Pedophile back in court

A convicted sex offender who molested dozens of young victims in northern Ontario will stand trial for the indecent assault of another 11 boys.

The order was made after a preliminary hearing of the charges against 68-year-old Ralph Rowe of Surrey wrapped up Aug. 22 in Kenora, Ont. on 26 counts.

No date for the trial has been set yet.

Rowe, a former Anglican priest and Boy Scout leader, is currently serving a three-year sentence for a 2007 conviction on charges of forcible rape and attempted rape.

It’s his second stay in jail for molesting boys as young as six in several remote Ontario First Nations communities between 1971 and 1986.

Rowe had earlier served four-and-a-half years of a six-year jail sentence after he pleaded guilty in 1994 to 39 counts of indecent assault.
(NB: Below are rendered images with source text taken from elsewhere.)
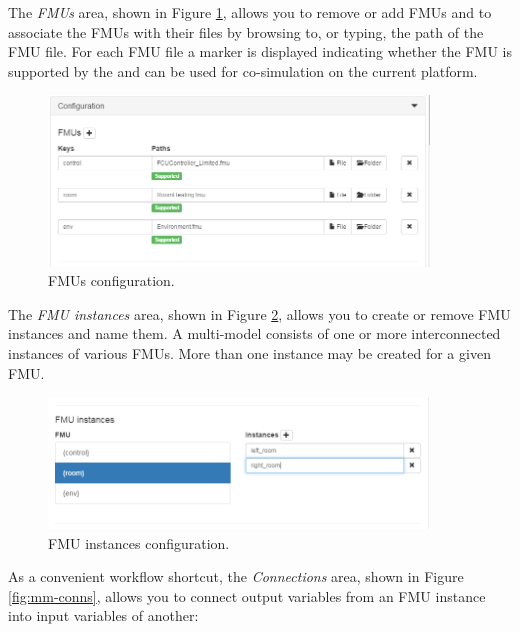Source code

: The \textit{FMUs} area, shown in Figure \ref{fig:mm-fmus}, allows you to remove or add
FMUs and to associate the FMUs with their files by browsing to,
or typing, the path of the FMU file. For each FMU file a marker is
displayed indicating whether the FMU is supported by the \intoapp{} and can be used for co-simulation on the current platform.
%
%
%
\begin{figure}[h!]
\centering
\includegraphics[width=0.9\textwidth]{./figures/app/mm-fmus}
\caption{FMUs configuration.}
\label{fig:mm-fmus}
\end{figure}
%
%
%
The \textit{FMU instances} area, shown in Figure \ref{fig:mm-instances}, allows you to
create or remove FMU instances and name them. A multi-model consists of one or more interconnected instances of various FMUs. More than one instance may be created for a given FMU.
%
%
%
\begin{figure}[h!]
\centering
\includegraphics[width=0.9\textwidth]{./figures/app/mm-instances}
\caption{FMU instances configuration.}
\label{fig:mm-instances}
\end{figure}
%
%
%
As a convenient workflow shortcut, the \textit{Connections} area, shown in Figure \ref{fig:mm-conns}, allows you to
connect output variables from an FMU instance into input variables of another:

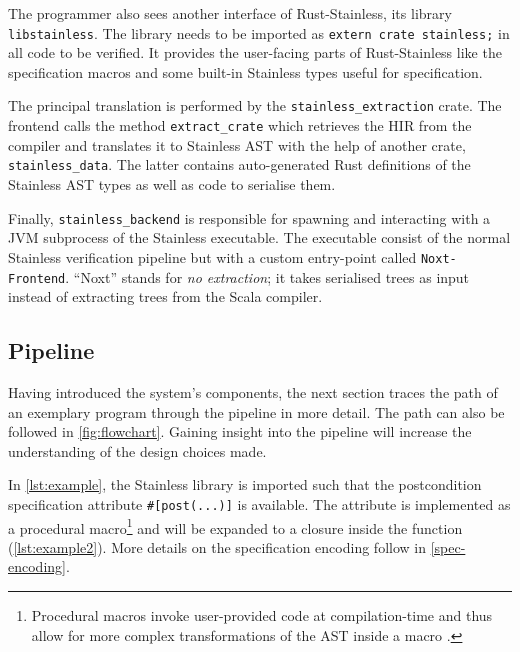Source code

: The programmer also sees another interface of Rust-Stainless, its library
\lstinline!libstainless!. The library needs to be imported as
\passthrough{\lstinline!extern crate stainless;!} in all code to be verified. It
provides the user-facing parts of Rust-Stainless like the specification macros
and some built-in Stainless types useful for specification.

The principal translation is performed by the \lstinline!stainless_extraction!
crate. The frontend calls the method \lstinline!extract_crate! which retrieves
the HIR from the compiler and translates it to Stainless AST with the help of
another crate, \lstinline!stainless_data!. The latter contains auto-generated
Rust definitions of the Stainless AST types as well as code to serialise them.

Finally, \lstinline!stainless_backend! is responsible for spawning and
interacting with a JVM subprocess of the Stainless executable. The executable
consist of the normal Stainless verification pipeline but with a custom
entry-point called \lstinline!Noxt-Frontend!. ``Noxt'' stands for \emph{no
extraction}; it takes serialised trees as input instead of extracting trees from
the Scala compiler.

\subsection{Pipeline}
\label{sec:pipeline}

Having introduced the system's components, the next section traces the path of
an exemplary program through the pipeline in more detail. The path can also be
followed in \autoref{fig:flowchart}. Gaining insight into the pipeline will
increase the understanding of the design choices made.

In \autoref{lst:example}, the Stainless library is imported such that the
postcondition specification attribute \lstinline!#[post(...)]! is available. The
attribute is implemented as a procedural macro\footnote{Procedural macros invoke
user-provided code at compilation-time and thus allow for more complex
transformations of the AST inside a macro \cite[section ``Procedural
Macros'']{rustref}.} and will be expanded to a closure inside the function
(\autoref{lst:example2}). More details on the specification encoding follow in
\autoref{spec-encoding}.

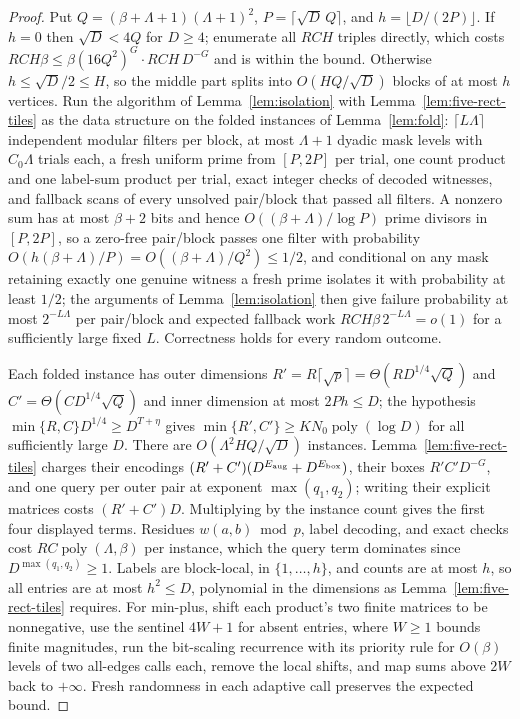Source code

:\documentclass[11pt]{article}
\begin{document}
\begin{proof}
Put $Q=(\beta+\Lambda+1)(\Lambda+1)^2$, $P=\lceil\sqrt D\,Q\rceil$, and
$h=\lfloor D/(2P)\rfloor$. If $h=0$ then $\sqrt D<4Q$ for $D\ge4$;
enumerate all $RCH$ triples directly, which costs
$RCH\beta\le\beta(16Q^2)^G\cdot RCH\,D^{-G}$ and is within the bound.
Otherwise $h\le\sqrt D/2\le H$, so the middle part splits into
$O(HQ/\sqrt D)$ blocks of at most $h$ vertices. Run the algorithm of
Lemma~\ref{lem:isolation} with Lemma~\ref{lem:five-rect-tiles} as the
data structure on the folded instances of Lemma~\ref{lem:fold}:
$\lceil L\Lambda\rceil$ independent modular filters per block, at most
$\Lambda+1$ dyadic mask levels with $C_0\Lambda$ trials each, a fresh
uniform prime from $[P,2P]$ per trial, one count product and one
label-sum product per trial, exact integer checks of decoded witnesses,
and fallback scans of every unsolved pair/block that passed all filters.
A nonzero sum has at most $\beta+2$ bits and hence
$O((\beta+\Lambda)/\log P)$ prime divisors in $[P,2P]$, so a zero-free
pair/block passes one filter with probability
$O(h(\beta+\Lambda)/P)=O((\beta+\Lambda)/Q^2)\le1/2$, and conditional
on any mask retaining exactly one genuine witness a fresh prime isolates
it with probability at least $1/2$; the arguments of
Lemma~\ref{lem:isolation} then give failure probability at most
$2^{-L\Lambda}$ per pair/block and expected fallback work
$RCH\beta\,2^{-L\Lambda}=o(1)$ for a sufficiently large fixed $L$.
Correctness holds for every random outcome.

Each folded instance has outer dimensions $R'=R\lceil\sqrt p\rceil
=\Theta(RD^{1/4}\sqrt Q)$ and $C'=\Theta(CD^{1/4}\sqrt Q)$ and inner
dimension at most $2Ph\le D$; the hypothesis
$\min\{R,C\}D^{1/4}\ge D^{T+\eta}$ gives
$\min\{R',C'\}\ge KN_0\operatorname{poly}(\log D)$ for all sufficiently
large $D$. There are $O(\Lambda^2HQ/\sqrt D)$ instances.
Lemma~\ref{lem:five-rect-tiles} charges their encodings
$(R'+C')(D^{E_{\rm aug}}+D^{E_{\rm box}})$, their boxes $R'C'D^{-G}$,
and one query per outer pair at exponent $\max(q_1,q_2)$; writing their
explicit matrices costs $(R'+C')D$. Multiplying by the instance count
gives the first four displayed terms. Residues $w(a,b)\bmod p$, label
decoding, and exact checks cost $RC\operatorname{poly}(\Lambda,\beta)$ per
instance, which the query term dominates since $D^{\max(q_1,q_2)}\ge1$.
Labels are block-local, in $\{1,\ldots,h\}$, and counts are at most $h$,
so all entries are at most $h^2\le D$, polynomial in the dimensions as
Lemma~\ref{lem:five-rect-tiles} requires. For min-plus, shift each product's two finite matrices to be
nonnegative, use the sentinel $4W+1$ for absent entries, where $W\ge1$
bounds finite magnitudes, run the bit-scaling recurrence with its
priority rule for $O(\beta)$ levels of two all-edges calls each, remove
the local shifts, and map sums above $2W$ back to $+\infty$. Fresh randomness in each adaptive call
preserves the expected bound.
\end{proof}
\end{document}
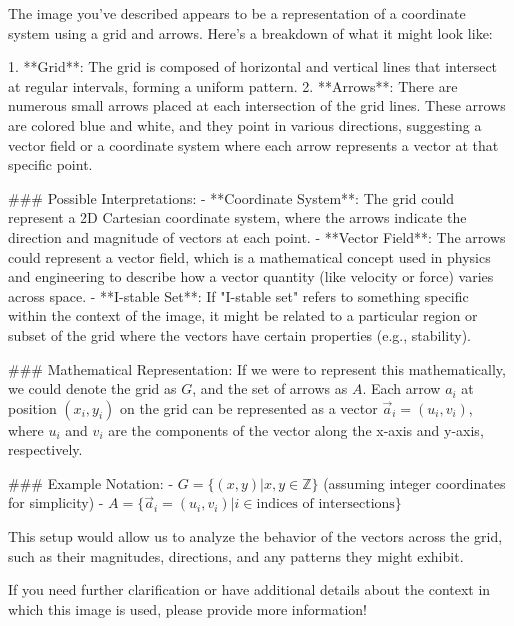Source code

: The image you've described appears to be a representation of a coordinate system using a grid and arrows. Here's a breakdown of what it might look like:

1. **Grid**: The grid is composed of horizontal and vertical lines that intersect at regular intervals, forming a uniform pattern.
2. **Arrows**: There are numerous small arrows placed at each intersection of the grid lines. These arrows are colored blue and white, and they point in various directions, suggesting a vector field or a coordinate system where each arrow represents a vector at that specific point.

### Possible Interpretations:
- **Coordinate System**: The grid could represent a 2D Cartesian coordinate system, where the arrows indicate the direction and magnitude of vectors at each point.
- **Vector Field**: The arrows could represent a vector field, which is a mathematical concept used in physics and engineering to describe how a vector quantity (like velocity or force) varies across space.
- **I-stable Set**: If "I-stable set" refers to something specific within the context of the image, it might be related to a particular region or subset of the grid where the vectors have certain properties (e.g., stability).

### Mathematical Representation:
If we were to represent this mathematically, we could denote the grid as \( G \), and the set of arrows as \( A \). Each arrow \( a_i \) at position \( (x_i, y_i) \) on the grid can be represented as a vector \( \vec{a}_i = (u_i, v_i) \), where \( u_i \) and \( v_i \) are the components of the vector along the x-axis and y-axis, respectively.

### Example Notation:
- \( G = \{(x, y) | x, y \in \mathbb{Z}\} \) (assuming integer coordinates for simplicity)
- \( A = \{ \vec{a}_i = (u_i, v_i) | i \in \text{indices of intersections} \} \)

This setup would allow us to analyze the behavior of the vectors across the grid, such as their magnitudes, directions, and any patterns they might exhibit.

If you need further clarification or have additional details about the context in which this image is used, please provide more information!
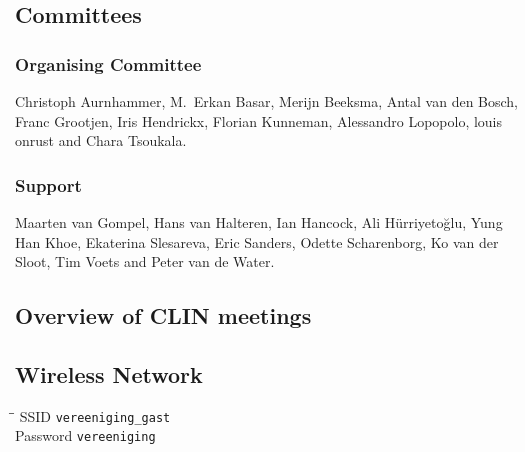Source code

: \subsection*{Committees}


\subsubsection*{Organising Committee}
Christoph Aurnhammer, M.~Erkan Basar, Merijn Beeksma, Antal van den Bosch, Franc Grootjen, Iris Hendrickx, Florian Kunneman, Alessandro Lopopolo, louis onrust and Chara Tsoukala.

\subsubsection*{Support}
Maarten van Gompel, Hans van Halteren, Ian Hancock, Ali Hürriyetoğlu, Yung Han Khoe, Ekaterina Slesareva, Eric Sanders, Odette Scharenborg, Ko van der Sloot, Tim Voets and Peter van de Water.


\subsection*{Overview of CLIN meetings}

\subsection*{Wireless Network}
\begin{tabbing}
\phantom{Password } \=  \= \kill %
SSID     \> \texttt{vereeniging\_gast} \\
Password \> \texttt{vereeniging} \\
\end{tabbing}


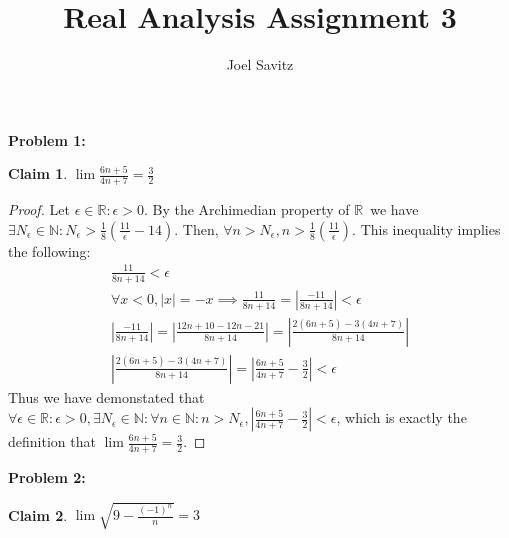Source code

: \documentclass{article}
\title{Real Analysis Assignment 3}
\author{Joel Savitz}
\newcommand{\reals}{\ensuremath{\mathbb{R}}}
\newcommand{\nats}{\ensuremath{\mathbb{N}}}
\newcommand{\eps}{\ensuremath{\epsilon}}
\newcommand{\neps}{\ensuremath{N_\epsilon}}
\newtheorem{clm}{Claim}
\begin{document}
\maketitle

\textbf{Problem 1:}

\begin{clm} \label{c1}
	$\lim \frac{6n+5}{4n+7} = \frac{3}{2}$
\end{clm}

\begin{proof}
	Let $\eps \in \reals : \eps > 0$.
	By the Archimedian property of \reals\,
	we have $\exists N_\eps \in \nats: N_\eps > \frac{1}{8}(\frac{11}{\eps} - 14)$.
	Then, $\forall n > N_\eps, n > \frac{1}{8}(\frac{11}{\eps})$.
	This inequality implies the following: 
	\begin{align}
		\frac{11}{8n+14} < \eps \\
		\forall x < 0, |x| = -x \implies \frac{11}{8n+14} = |\frac{-11}{8n+14}| < \eps \\
	|\frac{-11}{8n+14}| = |\frac{12n + 10 - 12n - 21}{8n+14}| = |\frac{2(6n+5) - 3(4n+7)}{8n+14}| \\
	|\frac{2(6n+5) - 3(4n+7)}{8n+14}| = |\frac{6n+5}{4n+7} - \frac{3}{2}| < \eps
	\end{align}
	Thus we have demonstated that $\forall \eps \in \reals : \eps > 0, \exists \neps \in \nats:
	\forall n \in \nats: n > \neps, |\frac{6n+5}{4n+7} - \frac{3}{2}| < \eps$,
	which is exactly the definition that
	$\lim \frac{6n+5}{4n+7} = \frac{3}{2}$.
\end{proof}

\textbf{Problem 2:}

\begin{clm} \label{c2}
	$\lim \sqrt{9-\frac{(-1)^n}{n}} = 3$
\end{clm}
\end{document}
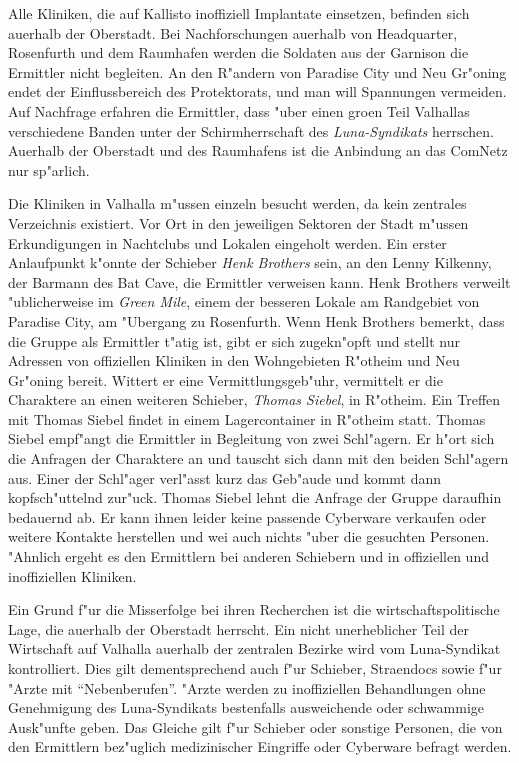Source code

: Alle Kliniken, die auf Kallisto inoffiziell Implantate einsetzen, befinden sich au\3erhalb der Oberstadt. Bei Nachforschungen au\3erhalb von Headquarter, Rosenfurth und dem Raumhafen werden die Soldaten aus der Garnison die Ermittler nicht begleiten. An den R"andern von Paradise City und Neu Gr"oning endet der Einflussbereich des Protektorats, und man will Spannungen vermeiden. Auf Nachfrage erfahren die Ermittler, dass "uber einen gro\3en Teil Valhallas verschiedene Banden unter der Schirmherrschaft des \emph{Luna-Syndikats} herrschen. Au\3erhalb der Oberstadt und des Raumhafens ist die Anbindung an das ComNetz nur sp"arlich.

Die Kliniken in Valhalla m"ussen einzeln besucht werden, da kein zentrales Verzeichnis existiert. Vor Ort in den jeweiligen Sektoren der Stadt m"ussen Erkundigungen in Nachtclubs und Lokalen eingeholt werden. Ein erster Anlaufpunkt k"onnte der Schieber \emph{Henk Brothers} sein, an den Lenny Kilkenny, der Barmann des Bat Cave, die Ermittler verweisen kann. Henk Brothers verweilt "ublicherweise im \emph{Green Mile}, einem der besseren Lokale am Randgebiet von Paradise City, am "Ubergang zu Rosenfurth. Wenn Henk Brothers bemerkt, dass die Gruppe als Ermittler t"atig ist, gibt er sich zugekn"opft und stellt nur Adressen von offiziellen Kliniken in den Wohngebieten R"otheim und Neu Gr"oning bereit. Wittert er eine Vermittlungsgeb"uhr, vermittelt er die Charaktere an einen weiteren Schieber, \emph{Thomas Siebel}, in R"otheim. Ein Treffen mit Thomas Siebel findet in einem Lagercontainer in R"otheim statt. Thomas Siebel empf"angt die Ermittler in Begleitung von zwei Schl"agern. Er h"ort sich die Anfragen der Charaktere an und tauscht sich dann mit den beiden Schl"agern aus. Einer der Schl"ager verl"asst kurz das Geb"aude und kommt dann kopfsch"uttelnd zur"uck. Thomas Siebel lehnt die Anfrage der Gruppe daraufhin bedauernd ab. Er kann ihnen leider keine passende Cyberware verkaufen oder weitere Kontakte herstellen und wei\3 auch nichts "uber die gesuchten Personen. "Ahnlich ergeht es den Ermittlern bei anderen Schiebern und in offiziellen und inoffiziellen Kliniken.

Ein Grund f"ur die Misserfolge bei ihren Recherchen ist die wirtschaftspolitische Lage, die au\3erhalb der Oberstadt herrscht. Ein nicht unerheblicher Teil der Wirtschaft auf Valhalla au\3erhalb der zentralen Bezirke wird vom Luna-Syndikat kontrolliert. Dies gilt dementsprechend auch f"ur Schieber, Stra\3endocs sowie f"ur "Arzte mit "`Nebenberufen"'. "Arzte werden zu inoffiziellen Behandlungen ohne Genehmigung des Luna-Syndikats bestenfalls ausweichende oder schwammige Ausk"unfte geben. Das Gleiche gilt f"ur Schieber oder sonstige Personen, die von den Ermittlern bez"uglich medizinischer Eingriffe oder Cyberware befragt werden.

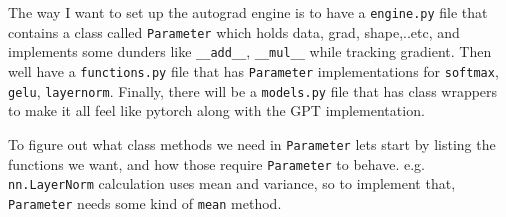\documentclass[11pt]{article}
\begin{document}
The way I want to set up the autograd engine is to have 
a \texttt{engine.py} file that contains a class called \texttt{Parameter} which holds data, grad, shape,..etc, and 
implements some dunders like \texttt{\_\_add\_\_}, \texttt{\_\_mul\_\_} while tracking gradient. Then well have a \texttt{functions.py}
file that has \texttt{Parameter} implementations for \texttt{softmax}, \texttt{gelu}, \texttt{layernorm}. Finally, there 
will be a \texttt{models.py} file that has class wrappers to make it all feel like pytorch along with the
GPT implementation. 
\par To figure out what class methods we need in \texttt{Parameter} lets start by listing the functions we want, and how 
those require \texttt{Parameter} to behave. e.g. \texttt{nn.LayerNorm} calculation uses 
mean and variance, so to implement that,
\texttt{Parameter} needs some kind of \texttt{mean} method.
\end{document}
One Crown prosecutor described Rowe as one of the most prolific pedophiles Canada has ever seen.

He has to date been convicted of indecently assaulting 24 young people while he was working as a travelling minister, flying from town to town to conduct services.

After he finished serving his first prison sentence, Rowe left his home in Thompson, Man. and went to live in Surrey, where his older brother Ernest “Art” Rowe, a retired minister from Fort. St. John, worked as a fill-in minister at St. Michael’s Anglican church in Newton.

Members of the St. Michael’s congregation remember Ralph Rowe as a soft-spoken person who maintained a low profile until his brother’s death in 2003.

After that, they say Rowe began to take a more prominent role, singing with the church choir and occasionally delivering prayers from the front of the church (not as a minister, but as lay members of the church routinely do).

The congregation was never informed of Rowe’s criminal convictions.

At the time, police did not routinely notify communities about the presence of a potentially dangerous sexual offender.

Surrey RCMP and parole officers did know about Rowe’s presence, and so did the local church diocese, which decided not to reveal Rowe’s criminal record because of privacy concerns.

Under his terms of release Rowe was supposed to avoid contact with young people and to regularly report to the local parole office.

Last year, police began investigating the West Coast activities of Rowe, attempting to reconstruct where he went and what he did while he was attending St. Michael’s.